EXERCISE DIRECTIONS — Scan the entries for the string "coding" and give the number of lines that have it, nothing further.

*** Block opens ***

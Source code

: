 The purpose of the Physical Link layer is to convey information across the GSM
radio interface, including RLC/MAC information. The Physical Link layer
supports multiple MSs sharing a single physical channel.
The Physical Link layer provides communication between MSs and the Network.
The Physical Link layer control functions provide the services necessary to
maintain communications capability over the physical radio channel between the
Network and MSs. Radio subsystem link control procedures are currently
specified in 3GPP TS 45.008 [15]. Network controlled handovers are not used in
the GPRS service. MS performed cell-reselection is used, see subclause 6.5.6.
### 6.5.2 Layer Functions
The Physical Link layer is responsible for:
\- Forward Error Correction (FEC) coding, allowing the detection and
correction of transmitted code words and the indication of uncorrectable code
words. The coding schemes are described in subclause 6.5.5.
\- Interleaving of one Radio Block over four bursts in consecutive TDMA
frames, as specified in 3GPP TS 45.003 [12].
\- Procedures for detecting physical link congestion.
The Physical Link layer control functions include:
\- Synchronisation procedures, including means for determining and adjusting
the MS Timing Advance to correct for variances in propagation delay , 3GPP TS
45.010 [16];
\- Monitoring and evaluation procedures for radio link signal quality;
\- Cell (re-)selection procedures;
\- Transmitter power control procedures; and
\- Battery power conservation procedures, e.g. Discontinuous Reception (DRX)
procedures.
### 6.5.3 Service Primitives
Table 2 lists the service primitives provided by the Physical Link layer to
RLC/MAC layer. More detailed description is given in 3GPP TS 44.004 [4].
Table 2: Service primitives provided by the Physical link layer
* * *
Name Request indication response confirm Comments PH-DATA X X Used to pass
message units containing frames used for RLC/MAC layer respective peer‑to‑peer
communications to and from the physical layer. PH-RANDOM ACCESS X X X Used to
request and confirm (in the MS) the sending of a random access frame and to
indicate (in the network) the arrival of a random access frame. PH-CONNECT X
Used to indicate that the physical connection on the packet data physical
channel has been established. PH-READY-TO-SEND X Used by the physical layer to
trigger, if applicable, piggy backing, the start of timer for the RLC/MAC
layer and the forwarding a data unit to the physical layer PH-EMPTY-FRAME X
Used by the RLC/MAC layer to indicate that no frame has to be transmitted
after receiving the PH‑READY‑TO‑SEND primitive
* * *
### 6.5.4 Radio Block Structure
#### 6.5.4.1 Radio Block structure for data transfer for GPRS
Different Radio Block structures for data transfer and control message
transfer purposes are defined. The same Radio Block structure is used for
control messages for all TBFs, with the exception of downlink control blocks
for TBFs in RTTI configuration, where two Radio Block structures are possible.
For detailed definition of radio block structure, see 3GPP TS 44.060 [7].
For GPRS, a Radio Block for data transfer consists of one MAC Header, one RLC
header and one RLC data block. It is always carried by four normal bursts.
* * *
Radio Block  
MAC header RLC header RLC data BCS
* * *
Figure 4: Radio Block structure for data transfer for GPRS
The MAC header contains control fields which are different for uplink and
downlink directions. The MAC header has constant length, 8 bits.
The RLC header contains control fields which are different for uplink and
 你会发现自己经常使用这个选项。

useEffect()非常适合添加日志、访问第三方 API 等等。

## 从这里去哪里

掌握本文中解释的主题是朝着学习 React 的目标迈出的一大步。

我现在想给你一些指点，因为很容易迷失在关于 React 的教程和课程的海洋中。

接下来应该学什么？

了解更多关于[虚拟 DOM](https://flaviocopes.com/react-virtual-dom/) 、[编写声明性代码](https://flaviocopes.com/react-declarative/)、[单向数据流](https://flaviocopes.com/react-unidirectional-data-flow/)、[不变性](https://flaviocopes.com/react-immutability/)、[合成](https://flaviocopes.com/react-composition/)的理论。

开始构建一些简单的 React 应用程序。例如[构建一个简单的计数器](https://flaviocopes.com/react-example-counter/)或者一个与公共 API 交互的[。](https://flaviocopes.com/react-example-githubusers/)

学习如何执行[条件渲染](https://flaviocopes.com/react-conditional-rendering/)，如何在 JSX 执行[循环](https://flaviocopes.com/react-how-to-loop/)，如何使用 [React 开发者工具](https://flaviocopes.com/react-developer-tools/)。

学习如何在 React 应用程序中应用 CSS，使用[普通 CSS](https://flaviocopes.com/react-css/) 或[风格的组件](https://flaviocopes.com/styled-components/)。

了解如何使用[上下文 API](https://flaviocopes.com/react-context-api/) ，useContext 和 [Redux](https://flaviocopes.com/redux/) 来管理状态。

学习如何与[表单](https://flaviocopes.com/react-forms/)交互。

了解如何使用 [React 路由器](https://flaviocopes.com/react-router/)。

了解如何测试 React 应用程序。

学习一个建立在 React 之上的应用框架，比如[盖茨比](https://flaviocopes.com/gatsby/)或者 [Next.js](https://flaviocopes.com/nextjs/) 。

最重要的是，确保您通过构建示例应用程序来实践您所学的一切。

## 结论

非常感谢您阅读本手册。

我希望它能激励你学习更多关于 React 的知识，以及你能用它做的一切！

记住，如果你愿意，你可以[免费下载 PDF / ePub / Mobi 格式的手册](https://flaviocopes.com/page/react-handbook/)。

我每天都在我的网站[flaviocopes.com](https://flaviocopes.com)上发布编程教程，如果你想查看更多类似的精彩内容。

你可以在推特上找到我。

*** Block closes ***

OUTPUT FOR THIS EXERCISE — 2